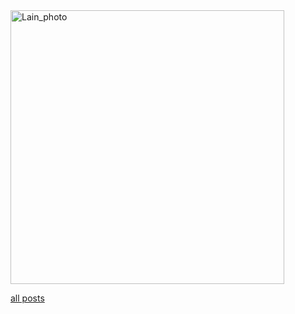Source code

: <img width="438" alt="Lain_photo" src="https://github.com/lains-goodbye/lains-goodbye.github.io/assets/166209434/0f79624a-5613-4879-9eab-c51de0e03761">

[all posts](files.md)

= = = =

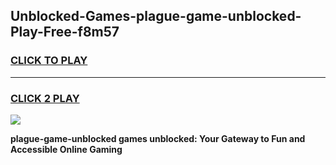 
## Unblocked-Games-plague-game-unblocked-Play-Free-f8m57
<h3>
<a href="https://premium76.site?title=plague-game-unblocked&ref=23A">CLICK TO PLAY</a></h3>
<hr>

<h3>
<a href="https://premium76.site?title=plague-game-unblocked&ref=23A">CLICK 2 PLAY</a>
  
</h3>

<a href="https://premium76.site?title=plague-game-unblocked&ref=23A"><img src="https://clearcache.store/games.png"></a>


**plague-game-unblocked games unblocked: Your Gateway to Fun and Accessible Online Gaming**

= = = =

Exercise description.
Wherever a line in the entries above holds "game", copy that line.

Response to the task.
## Unblocked-Games-plague-game-unblocked-Play-Free-f8m57
<a href="https://premium76.site?title=plague-game-unblocked&ref=23A">CLICK TO PLAY</a></h3>
<a href="https://premium76.site?title=plague-game-unblocked&ref=23A">CLICK 2 PLAY</a>
<a href="https://premium76.site?title=plague-game-unblocked&ref=23A"><img src="https://clearcache.store/games.png"></a>
**plague-game-unblocked games unblocked: Your Gateway to Fun and Accessible Online Gaming**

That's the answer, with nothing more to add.